Natur Das Fleisch ist verstrahlt, sie verursachen Unfälle und zerlegen landwirtschaftliche Nutzflächen. Jetzt könnten sie auch noch die Afrikanische Schweinepest übertragen. Wie problematisch sind die Schwarzkittel denn nun wirklich?

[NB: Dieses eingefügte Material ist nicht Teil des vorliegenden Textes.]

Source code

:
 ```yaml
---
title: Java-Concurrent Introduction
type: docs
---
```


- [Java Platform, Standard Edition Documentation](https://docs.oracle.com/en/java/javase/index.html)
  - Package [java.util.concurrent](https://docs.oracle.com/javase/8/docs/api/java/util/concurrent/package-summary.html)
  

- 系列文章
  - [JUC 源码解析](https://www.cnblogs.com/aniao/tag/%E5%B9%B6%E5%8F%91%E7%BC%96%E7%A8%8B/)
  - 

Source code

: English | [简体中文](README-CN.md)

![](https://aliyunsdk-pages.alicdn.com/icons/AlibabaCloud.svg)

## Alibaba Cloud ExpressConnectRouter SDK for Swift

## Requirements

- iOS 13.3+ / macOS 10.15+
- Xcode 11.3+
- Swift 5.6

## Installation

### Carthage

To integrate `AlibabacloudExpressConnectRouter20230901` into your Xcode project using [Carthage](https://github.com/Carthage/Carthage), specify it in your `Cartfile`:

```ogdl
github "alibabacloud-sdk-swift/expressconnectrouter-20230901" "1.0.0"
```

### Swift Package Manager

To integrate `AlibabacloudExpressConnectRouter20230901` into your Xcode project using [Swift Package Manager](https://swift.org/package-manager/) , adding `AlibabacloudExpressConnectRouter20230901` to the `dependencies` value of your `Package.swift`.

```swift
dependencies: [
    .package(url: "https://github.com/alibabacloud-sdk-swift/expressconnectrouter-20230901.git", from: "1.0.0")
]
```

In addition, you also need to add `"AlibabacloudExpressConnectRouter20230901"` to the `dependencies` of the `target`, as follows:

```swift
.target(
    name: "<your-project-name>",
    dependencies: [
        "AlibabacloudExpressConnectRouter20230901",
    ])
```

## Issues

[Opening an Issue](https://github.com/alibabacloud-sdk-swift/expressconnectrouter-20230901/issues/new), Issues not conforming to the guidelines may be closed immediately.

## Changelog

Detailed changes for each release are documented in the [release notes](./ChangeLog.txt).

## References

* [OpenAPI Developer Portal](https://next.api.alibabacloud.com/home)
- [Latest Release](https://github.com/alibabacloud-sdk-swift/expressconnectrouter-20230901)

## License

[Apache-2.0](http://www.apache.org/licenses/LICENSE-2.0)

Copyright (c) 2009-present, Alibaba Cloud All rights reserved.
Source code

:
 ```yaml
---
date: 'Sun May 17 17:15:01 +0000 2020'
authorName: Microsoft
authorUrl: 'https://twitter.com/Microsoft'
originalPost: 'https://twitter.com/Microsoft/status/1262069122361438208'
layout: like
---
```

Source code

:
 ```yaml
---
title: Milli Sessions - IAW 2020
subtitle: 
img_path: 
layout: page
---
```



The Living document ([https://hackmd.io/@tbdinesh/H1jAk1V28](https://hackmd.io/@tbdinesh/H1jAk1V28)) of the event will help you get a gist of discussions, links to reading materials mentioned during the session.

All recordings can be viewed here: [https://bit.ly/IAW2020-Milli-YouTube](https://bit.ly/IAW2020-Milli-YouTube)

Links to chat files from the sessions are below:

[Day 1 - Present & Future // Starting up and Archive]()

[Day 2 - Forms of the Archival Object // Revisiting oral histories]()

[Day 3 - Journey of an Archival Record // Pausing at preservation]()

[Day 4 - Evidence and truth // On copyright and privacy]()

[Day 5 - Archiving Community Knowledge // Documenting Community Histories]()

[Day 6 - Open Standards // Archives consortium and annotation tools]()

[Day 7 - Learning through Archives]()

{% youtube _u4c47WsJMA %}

Landkreis Augsburg Es ist nicht zu leugnen: Der Bestand an Wildschweinen in unseren heimischen Wäldern nimmt zu. „Man kann behaupten, dass sie sich bei uns sauwohl fühlen“, sagt Hans Fürst. Als Vorsitzender der Jägervereinigung Augsburg weiß er, wie stark die Population in den vergangenen Jahren gestiegen ist. „Grob geschätzt leben heute etwa 8000 bis 10000 Wildschweine im Landkreis Augsburg“, sagt Fürst. Ein klarer Anstieg seit Jahren – das zeige sich vor allem in den Abschusszahlen. „Seit 40 Jahren bin ich hier Jäger. Als ich angefangen habe, wurden im nördlichen Landkreis jährlich etwa fünf Wildschweine geschossen“, erinnert sich Fürst. Die Zahlen für das Jagdjahr 2017/18 teilt das Landratsamt mit: „Im Landkreis Augsburg wurden 2509 Schweine erlegt. Das ist so viel wie nie zuvor.“
Die Gründe für die enorme Vermehrung sind vielfältig – und zudem umstritten. Bauern geben gerne den Jägern die Schuld. Sie würden einfach zu wenige der Schwarzkittel erlegen. In der Jägerschaft andererseits ist man nicht glücklich über den Anstieg des Maisanbaus. „Dort finden die Schweine Deckung und Nahrung zugleich“, sagt Fürst. Ein Bejagen sei durch die mangelnde Sicht kaum noch möglich, da Felder oft bis zum Waldrand reichen.
Wildschweine werden hauptsächlich bei Treibjagden erlegt. Überhaupt sei es harte Arbeit mit den Tieren, hört man vonseiten der Jäger. Eine Bache könne durchaus 150 Kilogramm wiegen. Diese müsse dann erst vom Ort des Abschusses zum Fahrzeug und hineingehievt werden. Und leider seien im Landkreis immer noch einige Wildschweine radioaktiv so stark belastet, dass das Fleisch nicht mehr verwertet werden kann, sondern professionell entsorgt werden muss.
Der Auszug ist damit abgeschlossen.